Did you really mean that, or did you mean
integral(t=0..2pi) ln( (a+cos(t))^2 + (b+sin(t))^2 ) dt
or equivalently
integral(t=0..1) ln( (a+cos(2pi*t))^2 + (b+sin(2pi*t))^2 ) dt
? I can tell you what _those_ integrals are...
Yes, I've made a typo. Sorry. And yes, I meant one of _those_ integrals.
If you tell me what they are, can you please also give me a hint of how
you've arrived at the results. I can understand some (complex) calculus.
There are two cases (really three, I suppose).

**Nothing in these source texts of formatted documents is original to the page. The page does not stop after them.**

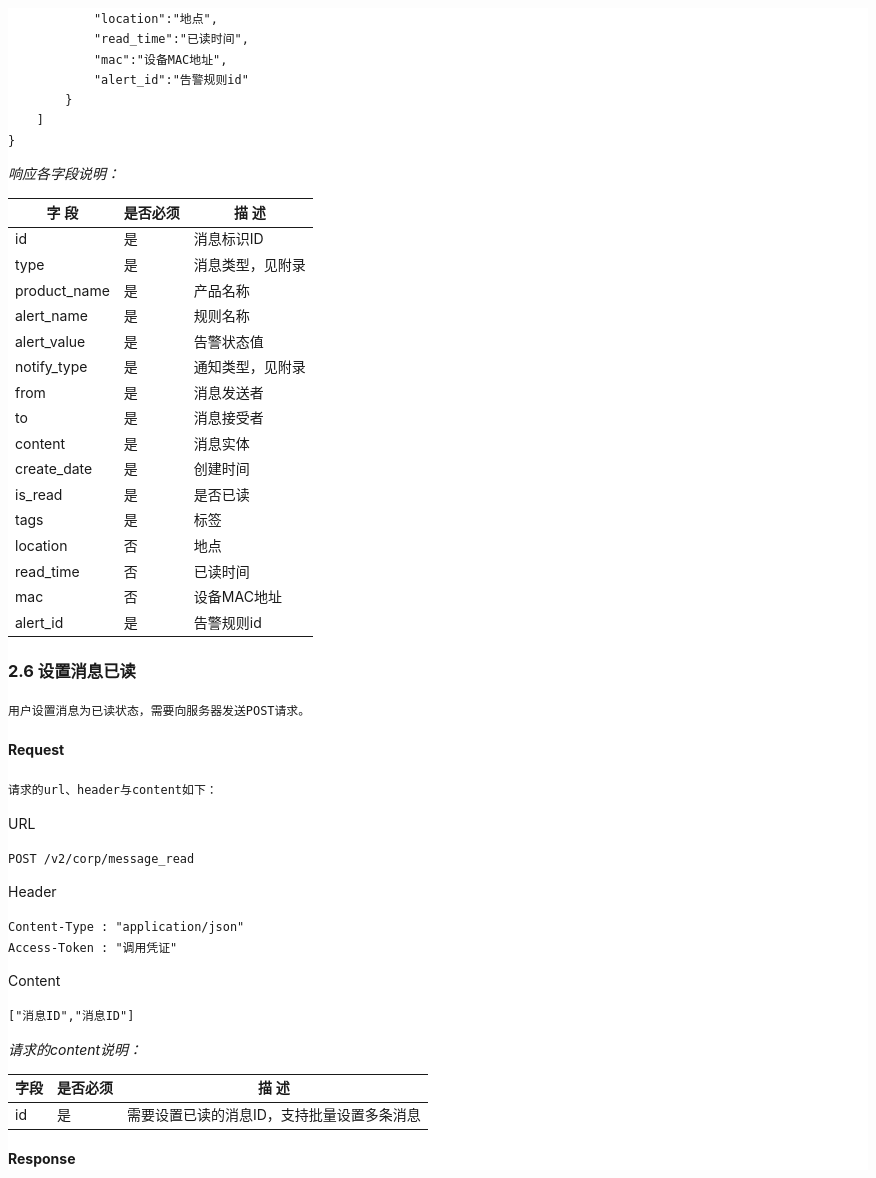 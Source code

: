 				"location":"地点",
				"read_time":"已读时间",
				"mac":"设备MAC地址",
				"alert_id":"告警规则id"
            }
        ]
	}

*响应各字段说明：*

字  段		|是否必须|描  述
----		|----	|----
id			|是|	消息标识ID
type		|是|	消息类型，见附录
product_name|是|	产品名称
alert_name	|是|	规则名称
alert_value	|是|	告警状态值
notify_type	|是|	通知类型，见附录
from		|是|	消息发送者
to			|是|	消息接受者
content		|是|	消息实体
create_date	|是|	创建时间
is_read		|是|	是否已读
tags		|是|	标签
location | 否 | 地点
read_time | 否 | 已读时间
mac | 否 | 设备MAC地址
alert_id | 是 | 告警规则id

### <a name="set_msg_read">2.6 设置消息已读</a> ###

	用户设置消息为已读状态，需要向服务器发送POST请求。

#### Request ####

	请求的url、header与content如下：

URL

	POST /v2/corp/message_read

Header

	Content-Type : "application/json"
	Access-Token : "调用凭证"

Content

	["消息ID","消息ID"]

*请求的content说明：*

字段	|是否必须|描  述
----|----	|----
id	|  是	|需要设置已读的消息ID，支持批量设置多条消息

#### Response ####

Assume first that a^2 + b^2 > 1. Let's define
I = integral(t=0..2pi) ln( (a+cos(t))^2 + (b+sin(t))^2 ) dt .
If a^2 + b^2 > 1 then I = (2pi) log(sqrt(a^2+b^2)).
The reason is this: The function u(z) = log|z| is harmonic
in the region C' = the complex plane minus the origin.
So if D is a disk contained in that region then the value
of u at the center is equal to the average of the values
of u on the boundary. _Note_ that the disk needs to
be contained in C' (!).
This says that if z <> 0 and 0 < r < |z| then
(*) u(z) = 1/(2 pi) int_0^(2 pi) u(z + r e^{it}) dt.
Now let z = a + bi and let r = 1. Our assumption
that a^2 + b^2 > 1 shows that r < |z|. so you can
apply (*) to find the value of I in this case.
Now if r > |z| then the disk with center z and radius r
is not contained in the region where u is harmonic,
so we can't apply (*). In that case we use a little
trick: Since u(z) depends on on the value of |z|
we see that
1/(2 pi) int_0^(2 pi) u(z + r e^{it}) dt
= 1/(2 pi) int_0^(2 pi) u(r + z e^{-it}) dt.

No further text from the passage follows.